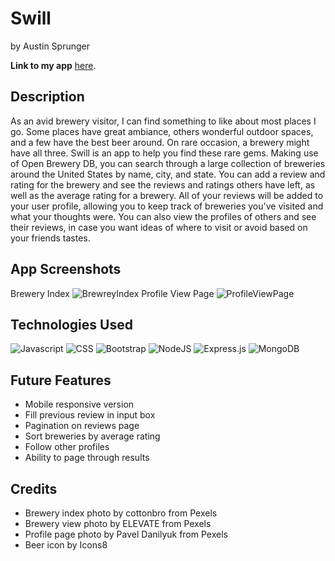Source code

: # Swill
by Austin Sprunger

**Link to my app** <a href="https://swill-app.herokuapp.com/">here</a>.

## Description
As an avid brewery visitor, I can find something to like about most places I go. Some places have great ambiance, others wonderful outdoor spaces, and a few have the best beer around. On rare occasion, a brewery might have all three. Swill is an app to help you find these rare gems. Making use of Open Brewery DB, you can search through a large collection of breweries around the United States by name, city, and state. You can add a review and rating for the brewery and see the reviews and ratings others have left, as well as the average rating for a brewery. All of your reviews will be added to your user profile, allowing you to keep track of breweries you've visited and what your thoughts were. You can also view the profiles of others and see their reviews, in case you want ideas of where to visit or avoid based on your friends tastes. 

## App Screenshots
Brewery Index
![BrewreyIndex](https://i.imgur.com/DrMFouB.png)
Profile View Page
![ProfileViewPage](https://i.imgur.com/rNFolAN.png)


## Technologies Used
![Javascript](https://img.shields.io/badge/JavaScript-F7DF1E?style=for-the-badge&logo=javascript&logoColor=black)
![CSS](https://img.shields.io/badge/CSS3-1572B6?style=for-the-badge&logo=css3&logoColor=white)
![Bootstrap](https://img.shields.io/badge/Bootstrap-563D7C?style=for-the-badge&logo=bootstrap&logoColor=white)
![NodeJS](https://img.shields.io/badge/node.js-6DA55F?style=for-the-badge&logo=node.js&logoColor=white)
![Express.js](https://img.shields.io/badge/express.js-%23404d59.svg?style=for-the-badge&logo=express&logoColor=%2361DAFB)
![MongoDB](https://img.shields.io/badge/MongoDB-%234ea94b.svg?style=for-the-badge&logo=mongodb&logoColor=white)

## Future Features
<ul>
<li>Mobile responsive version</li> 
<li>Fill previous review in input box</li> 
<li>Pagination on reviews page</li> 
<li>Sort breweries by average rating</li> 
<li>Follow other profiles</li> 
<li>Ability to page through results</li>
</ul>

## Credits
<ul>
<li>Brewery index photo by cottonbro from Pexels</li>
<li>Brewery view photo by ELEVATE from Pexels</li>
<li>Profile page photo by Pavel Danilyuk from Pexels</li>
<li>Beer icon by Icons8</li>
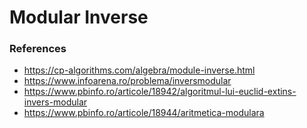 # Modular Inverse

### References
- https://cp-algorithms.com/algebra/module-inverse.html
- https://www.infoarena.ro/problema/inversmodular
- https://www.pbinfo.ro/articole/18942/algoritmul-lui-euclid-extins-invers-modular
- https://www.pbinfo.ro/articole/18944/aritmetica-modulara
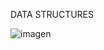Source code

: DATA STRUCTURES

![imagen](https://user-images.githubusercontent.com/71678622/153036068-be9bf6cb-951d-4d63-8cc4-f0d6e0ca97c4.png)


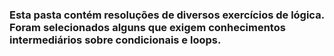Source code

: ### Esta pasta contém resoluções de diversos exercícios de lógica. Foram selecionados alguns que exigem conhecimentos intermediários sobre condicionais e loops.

--

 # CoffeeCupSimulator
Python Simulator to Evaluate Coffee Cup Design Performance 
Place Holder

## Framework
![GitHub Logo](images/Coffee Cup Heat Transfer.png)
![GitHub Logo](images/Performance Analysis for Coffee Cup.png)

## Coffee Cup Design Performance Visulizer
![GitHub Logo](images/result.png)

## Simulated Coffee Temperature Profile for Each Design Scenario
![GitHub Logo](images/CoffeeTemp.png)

---

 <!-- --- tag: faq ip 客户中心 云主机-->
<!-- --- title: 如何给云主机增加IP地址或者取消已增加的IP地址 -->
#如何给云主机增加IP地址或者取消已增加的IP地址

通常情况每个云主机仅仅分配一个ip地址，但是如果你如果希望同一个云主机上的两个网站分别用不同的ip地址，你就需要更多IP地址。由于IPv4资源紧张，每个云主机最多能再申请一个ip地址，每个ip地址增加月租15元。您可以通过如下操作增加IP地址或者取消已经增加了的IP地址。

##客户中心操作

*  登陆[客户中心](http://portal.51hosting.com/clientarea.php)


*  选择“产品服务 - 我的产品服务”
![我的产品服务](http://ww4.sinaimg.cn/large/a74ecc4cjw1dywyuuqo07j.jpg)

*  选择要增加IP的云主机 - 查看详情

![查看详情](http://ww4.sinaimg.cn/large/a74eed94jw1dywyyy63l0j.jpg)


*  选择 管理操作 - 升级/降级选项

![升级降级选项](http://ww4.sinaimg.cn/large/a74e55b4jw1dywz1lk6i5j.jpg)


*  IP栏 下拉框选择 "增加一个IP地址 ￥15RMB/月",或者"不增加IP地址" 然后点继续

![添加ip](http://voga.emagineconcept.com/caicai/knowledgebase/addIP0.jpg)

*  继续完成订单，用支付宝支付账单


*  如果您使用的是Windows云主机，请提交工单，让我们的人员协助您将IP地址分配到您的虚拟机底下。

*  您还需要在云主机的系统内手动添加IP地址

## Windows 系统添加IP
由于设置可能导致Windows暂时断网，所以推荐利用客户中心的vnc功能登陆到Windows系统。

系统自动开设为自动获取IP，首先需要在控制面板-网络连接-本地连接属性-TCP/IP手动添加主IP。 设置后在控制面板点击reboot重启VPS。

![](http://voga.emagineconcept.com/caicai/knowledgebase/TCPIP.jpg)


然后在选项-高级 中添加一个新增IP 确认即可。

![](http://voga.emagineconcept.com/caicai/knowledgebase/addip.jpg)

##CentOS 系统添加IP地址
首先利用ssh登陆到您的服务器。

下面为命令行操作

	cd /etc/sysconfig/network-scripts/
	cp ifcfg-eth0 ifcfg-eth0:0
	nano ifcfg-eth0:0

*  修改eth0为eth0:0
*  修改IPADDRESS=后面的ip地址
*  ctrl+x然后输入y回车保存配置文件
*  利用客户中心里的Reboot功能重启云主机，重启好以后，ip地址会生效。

*Work order*.
Copy out each line of the data that has the word "badge" in it.

*Response for this exercise*.
![Javascript](https://img.shields.io/badge/JavaScript-F7DF1E?style=for-the-badge&logo=javascript&logoColor=black)
![CSS](https://img.shields.io/badge/CSS3-1572B6?style=for-the-badge&logo=css3&logoColor=white)
![Bootstrap](https://img.shields.io/badge/Bootstrap-563D7C?style=for-the-badge&logo=bootstrap&logoColor=white)
![NodeJS](https://img.shields.io/badge/node.js-6DA55F?style=for-the-badge&logo=node.js&logoColor=white)
![Express.js](https://img.shields.io/badge/express.js-%23404d59.svg?style=for-the-badge&logo=express&logoColor=%2361DAFB)
![MongoDB](https://img.shields.io/badge/MongoDB-%234ea94b.svg?style=for-the-badge&logo=mongodb&logoColor=white)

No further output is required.